DATASET RECORDS —
════════════════

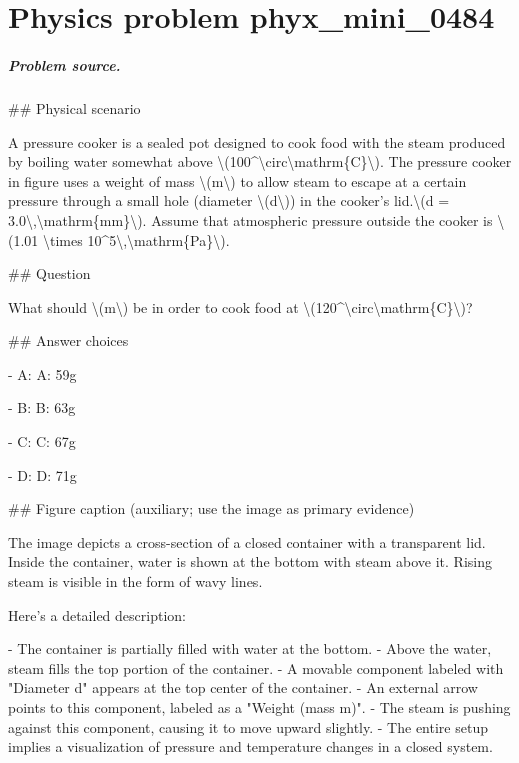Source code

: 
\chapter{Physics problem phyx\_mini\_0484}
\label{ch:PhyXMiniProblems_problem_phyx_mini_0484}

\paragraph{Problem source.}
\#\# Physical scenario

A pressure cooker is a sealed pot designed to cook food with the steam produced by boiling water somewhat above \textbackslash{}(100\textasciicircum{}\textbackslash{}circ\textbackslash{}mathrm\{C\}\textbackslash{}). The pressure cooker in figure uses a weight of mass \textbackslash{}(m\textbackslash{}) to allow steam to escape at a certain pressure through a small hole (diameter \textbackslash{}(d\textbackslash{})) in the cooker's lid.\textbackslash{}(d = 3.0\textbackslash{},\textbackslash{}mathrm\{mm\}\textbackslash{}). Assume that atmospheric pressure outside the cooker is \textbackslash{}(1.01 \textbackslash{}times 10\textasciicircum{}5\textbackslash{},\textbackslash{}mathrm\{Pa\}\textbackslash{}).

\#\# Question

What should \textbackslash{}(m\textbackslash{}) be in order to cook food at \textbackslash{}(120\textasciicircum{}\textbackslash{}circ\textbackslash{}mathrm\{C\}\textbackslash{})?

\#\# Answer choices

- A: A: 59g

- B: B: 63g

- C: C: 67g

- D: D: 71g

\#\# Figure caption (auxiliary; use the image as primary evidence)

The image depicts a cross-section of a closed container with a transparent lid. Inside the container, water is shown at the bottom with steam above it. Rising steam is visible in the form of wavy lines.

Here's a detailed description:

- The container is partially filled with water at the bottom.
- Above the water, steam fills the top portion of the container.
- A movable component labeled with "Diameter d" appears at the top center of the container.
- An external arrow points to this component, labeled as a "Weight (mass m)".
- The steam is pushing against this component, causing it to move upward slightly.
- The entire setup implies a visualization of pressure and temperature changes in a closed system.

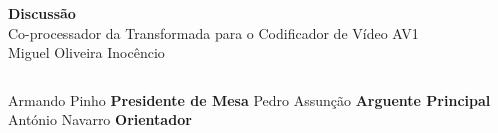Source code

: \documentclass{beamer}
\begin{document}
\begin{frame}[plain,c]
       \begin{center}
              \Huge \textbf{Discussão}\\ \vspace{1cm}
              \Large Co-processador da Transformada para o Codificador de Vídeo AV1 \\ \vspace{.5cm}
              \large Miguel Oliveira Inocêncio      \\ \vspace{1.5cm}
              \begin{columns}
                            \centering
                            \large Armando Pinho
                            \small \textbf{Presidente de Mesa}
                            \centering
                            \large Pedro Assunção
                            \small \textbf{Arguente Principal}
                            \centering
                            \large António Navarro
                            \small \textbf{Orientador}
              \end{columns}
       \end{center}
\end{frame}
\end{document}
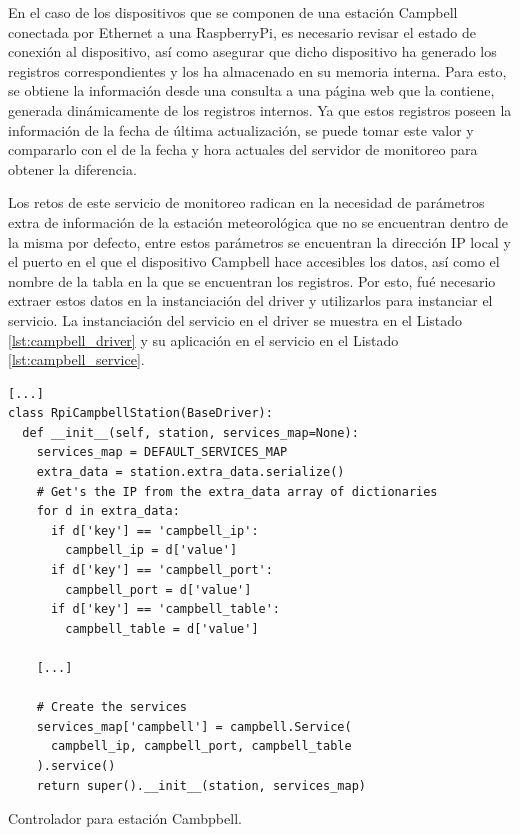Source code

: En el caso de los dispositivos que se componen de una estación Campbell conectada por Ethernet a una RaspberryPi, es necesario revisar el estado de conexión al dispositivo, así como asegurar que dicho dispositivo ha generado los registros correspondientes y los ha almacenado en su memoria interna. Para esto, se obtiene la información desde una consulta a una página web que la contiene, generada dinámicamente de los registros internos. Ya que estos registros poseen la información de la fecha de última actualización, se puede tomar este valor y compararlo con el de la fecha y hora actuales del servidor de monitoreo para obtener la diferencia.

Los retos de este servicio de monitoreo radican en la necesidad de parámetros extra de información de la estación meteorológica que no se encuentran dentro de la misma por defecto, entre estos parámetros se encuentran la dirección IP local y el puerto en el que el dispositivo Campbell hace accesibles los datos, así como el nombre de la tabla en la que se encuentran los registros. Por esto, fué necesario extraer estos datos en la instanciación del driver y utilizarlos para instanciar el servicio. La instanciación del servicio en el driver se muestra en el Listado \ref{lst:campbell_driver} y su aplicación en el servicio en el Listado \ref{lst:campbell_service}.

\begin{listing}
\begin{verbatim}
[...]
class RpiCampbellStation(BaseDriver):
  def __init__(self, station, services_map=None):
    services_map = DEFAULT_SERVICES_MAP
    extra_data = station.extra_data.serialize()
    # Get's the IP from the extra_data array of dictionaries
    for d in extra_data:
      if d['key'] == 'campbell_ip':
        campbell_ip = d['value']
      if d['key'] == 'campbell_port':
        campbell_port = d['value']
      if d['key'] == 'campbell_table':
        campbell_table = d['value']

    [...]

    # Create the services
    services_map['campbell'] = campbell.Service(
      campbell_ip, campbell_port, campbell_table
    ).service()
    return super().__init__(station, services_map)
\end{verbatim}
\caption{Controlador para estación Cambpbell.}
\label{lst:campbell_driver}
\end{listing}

════════════════

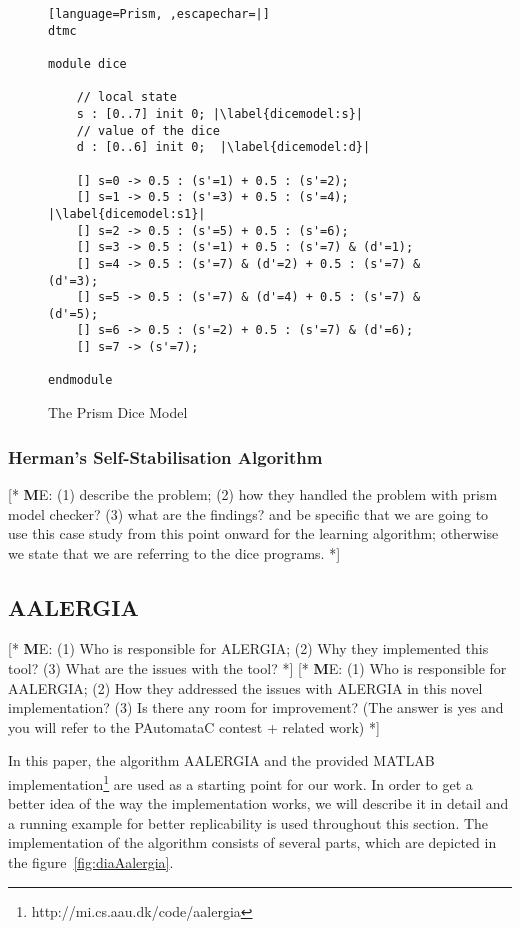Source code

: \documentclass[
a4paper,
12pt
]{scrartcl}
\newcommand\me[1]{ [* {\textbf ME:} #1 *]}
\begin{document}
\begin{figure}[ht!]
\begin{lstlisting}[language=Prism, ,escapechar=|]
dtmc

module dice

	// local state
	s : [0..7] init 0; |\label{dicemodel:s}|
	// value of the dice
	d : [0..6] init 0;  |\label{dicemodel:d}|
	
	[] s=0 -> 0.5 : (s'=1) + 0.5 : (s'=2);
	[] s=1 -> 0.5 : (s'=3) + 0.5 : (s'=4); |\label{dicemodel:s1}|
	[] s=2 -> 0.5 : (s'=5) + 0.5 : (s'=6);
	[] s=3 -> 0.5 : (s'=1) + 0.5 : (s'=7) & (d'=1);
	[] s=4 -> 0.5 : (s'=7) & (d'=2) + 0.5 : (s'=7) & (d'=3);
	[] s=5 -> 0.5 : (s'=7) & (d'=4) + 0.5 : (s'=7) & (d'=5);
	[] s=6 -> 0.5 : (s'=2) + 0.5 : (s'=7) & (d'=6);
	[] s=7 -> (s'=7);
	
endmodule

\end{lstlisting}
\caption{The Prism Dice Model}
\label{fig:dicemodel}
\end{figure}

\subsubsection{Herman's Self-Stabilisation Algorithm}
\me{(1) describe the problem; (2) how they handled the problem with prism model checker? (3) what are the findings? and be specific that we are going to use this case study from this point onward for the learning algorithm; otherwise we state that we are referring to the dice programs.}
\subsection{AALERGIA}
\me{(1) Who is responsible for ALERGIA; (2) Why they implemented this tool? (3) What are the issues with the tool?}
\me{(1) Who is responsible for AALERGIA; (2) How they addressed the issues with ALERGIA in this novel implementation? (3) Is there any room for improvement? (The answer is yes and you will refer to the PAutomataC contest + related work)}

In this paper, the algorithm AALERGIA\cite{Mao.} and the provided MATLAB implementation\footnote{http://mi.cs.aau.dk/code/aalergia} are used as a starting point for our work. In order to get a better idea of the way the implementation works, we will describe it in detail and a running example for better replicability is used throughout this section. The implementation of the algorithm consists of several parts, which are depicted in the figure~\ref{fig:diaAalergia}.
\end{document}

════════════════

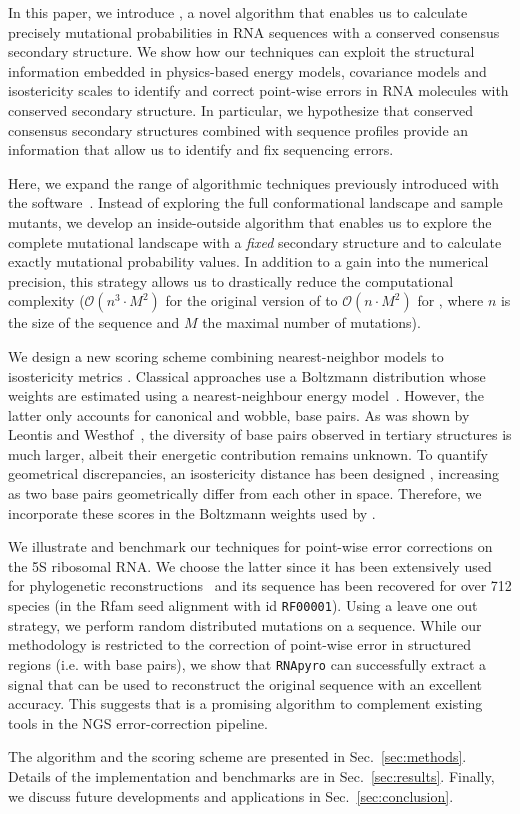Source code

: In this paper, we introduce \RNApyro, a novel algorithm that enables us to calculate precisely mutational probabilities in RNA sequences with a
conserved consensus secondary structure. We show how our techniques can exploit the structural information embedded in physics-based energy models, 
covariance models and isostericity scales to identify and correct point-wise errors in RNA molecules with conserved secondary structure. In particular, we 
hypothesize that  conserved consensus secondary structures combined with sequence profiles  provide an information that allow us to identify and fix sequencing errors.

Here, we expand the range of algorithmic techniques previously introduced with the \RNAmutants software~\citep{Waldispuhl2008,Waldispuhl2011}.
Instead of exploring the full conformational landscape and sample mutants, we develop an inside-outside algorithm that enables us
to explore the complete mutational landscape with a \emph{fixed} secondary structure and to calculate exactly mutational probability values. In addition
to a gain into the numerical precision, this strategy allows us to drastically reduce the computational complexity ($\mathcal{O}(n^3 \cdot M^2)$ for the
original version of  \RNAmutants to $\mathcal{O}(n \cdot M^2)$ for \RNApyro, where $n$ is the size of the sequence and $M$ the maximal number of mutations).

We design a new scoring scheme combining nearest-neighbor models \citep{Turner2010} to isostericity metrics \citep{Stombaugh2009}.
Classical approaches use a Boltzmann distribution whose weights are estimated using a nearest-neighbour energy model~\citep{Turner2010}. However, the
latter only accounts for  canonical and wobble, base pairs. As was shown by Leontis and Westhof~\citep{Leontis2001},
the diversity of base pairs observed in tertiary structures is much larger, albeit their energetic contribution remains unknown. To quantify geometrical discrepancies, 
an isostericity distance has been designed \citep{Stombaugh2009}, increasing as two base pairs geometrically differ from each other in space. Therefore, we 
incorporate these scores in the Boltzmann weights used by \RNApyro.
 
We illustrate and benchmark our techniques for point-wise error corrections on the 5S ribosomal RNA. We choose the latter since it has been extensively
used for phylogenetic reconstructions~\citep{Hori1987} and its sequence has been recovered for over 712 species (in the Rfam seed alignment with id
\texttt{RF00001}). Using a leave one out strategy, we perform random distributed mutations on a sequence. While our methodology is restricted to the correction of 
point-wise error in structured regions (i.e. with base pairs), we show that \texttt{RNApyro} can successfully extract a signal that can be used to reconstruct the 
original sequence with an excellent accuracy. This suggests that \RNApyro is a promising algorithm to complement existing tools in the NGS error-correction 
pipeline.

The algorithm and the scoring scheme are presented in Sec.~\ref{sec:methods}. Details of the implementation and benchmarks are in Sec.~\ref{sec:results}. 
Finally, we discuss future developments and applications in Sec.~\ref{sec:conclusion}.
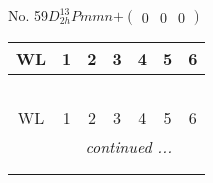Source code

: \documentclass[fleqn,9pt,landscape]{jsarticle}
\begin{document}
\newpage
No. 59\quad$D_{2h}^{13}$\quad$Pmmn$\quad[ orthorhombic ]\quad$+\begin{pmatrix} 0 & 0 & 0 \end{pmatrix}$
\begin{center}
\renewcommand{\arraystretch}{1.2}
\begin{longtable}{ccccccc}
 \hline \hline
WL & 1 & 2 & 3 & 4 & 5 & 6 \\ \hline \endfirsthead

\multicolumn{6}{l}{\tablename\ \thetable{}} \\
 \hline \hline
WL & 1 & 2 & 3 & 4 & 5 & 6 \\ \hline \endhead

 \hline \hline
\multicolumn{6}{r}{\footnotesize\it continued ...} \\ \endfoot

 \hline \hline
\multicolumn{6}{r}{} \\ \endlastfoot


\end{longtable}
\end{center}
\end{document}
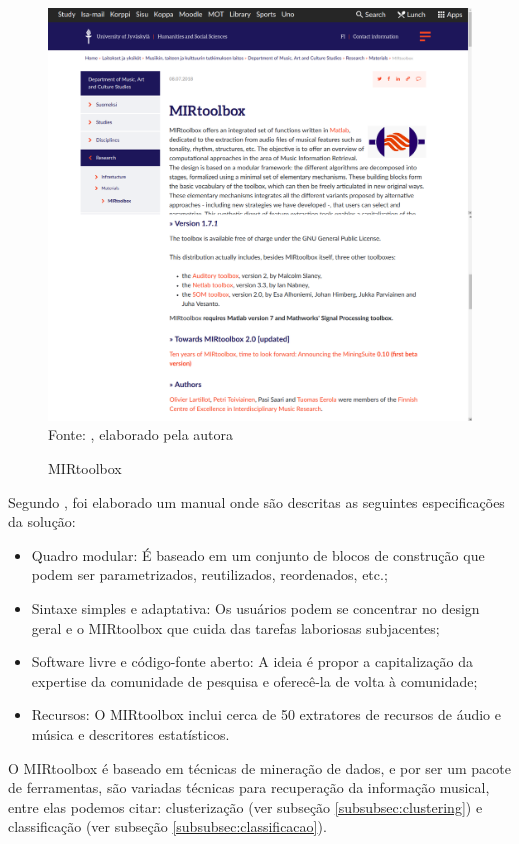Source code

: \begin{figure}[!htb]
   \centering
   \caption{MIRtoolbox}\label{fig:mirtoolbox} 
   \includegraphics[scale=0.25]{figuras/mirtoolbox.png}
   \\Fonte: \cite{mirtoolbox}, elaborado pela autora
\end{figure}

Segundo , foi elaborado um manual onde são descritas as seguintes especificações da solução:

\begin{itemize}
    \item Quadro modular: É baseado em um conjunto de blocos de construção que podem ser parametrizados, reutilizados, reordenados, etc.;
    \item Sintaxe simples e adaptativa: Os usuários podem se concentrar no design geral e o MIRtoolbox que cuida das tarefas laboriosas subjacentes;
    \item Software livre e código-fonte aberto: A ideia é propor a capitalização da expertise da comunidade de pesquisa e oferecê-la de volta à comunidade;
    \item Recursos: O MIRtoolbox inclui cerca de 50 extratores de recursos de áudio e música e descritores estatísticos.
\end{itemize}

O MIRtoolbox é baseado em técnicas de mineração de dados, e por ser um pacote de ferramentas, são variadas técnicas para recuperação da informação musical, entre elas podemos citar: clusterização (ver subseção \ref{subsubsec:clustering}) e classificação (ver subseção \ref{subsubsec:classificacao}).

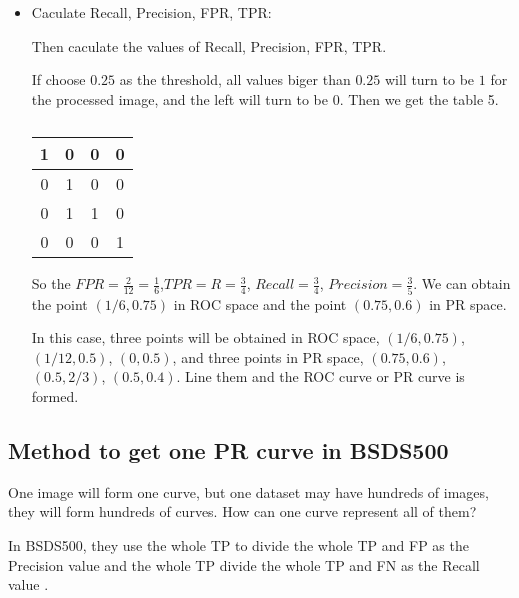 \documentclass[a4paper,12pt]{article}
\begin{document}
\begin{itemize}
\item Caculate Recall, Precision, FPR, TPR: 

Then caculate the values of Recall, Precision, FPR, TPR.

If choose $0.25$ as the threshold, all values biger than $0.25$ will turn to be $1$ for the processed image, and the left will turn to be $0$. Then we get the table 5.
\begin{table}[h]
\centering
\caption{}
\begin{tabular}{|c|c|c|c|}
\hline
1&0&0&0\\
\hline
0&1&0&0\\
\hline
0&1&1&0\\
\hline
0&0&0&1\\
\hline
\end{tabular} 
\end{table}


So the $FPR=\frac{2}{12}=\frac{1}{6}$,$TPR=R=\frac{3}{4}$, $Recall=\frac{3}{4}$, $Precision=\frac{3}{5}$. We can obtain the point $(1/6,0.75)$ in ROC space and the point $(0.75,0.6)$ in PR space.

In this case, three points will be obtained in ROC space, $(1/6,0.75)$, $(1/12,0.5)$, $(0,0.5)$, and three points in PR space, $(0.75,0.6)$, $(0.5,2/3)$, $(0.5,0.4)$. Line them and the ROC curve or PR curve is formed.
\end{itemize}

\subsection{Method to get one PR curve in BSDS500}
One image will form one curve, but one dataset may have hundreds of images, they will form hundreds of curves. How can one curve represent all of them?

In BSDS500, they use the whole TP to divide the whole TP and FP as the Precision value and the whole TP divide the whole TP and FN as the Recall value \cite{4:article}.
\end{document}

════════════════

GOAL OF THE EXERCISE —
What belongs in the answer is each line from the listing above that contains "latter".

ANSWER —
latter only accounts for  canonical and wobble, base pairs. As was shown by Leontis and Westhof~\citep{Leontis2001},
We illustrate and benchmark our techniques for point-wise error corrections on the 5S ribosomal RNA. We choose the latter since it has been extensively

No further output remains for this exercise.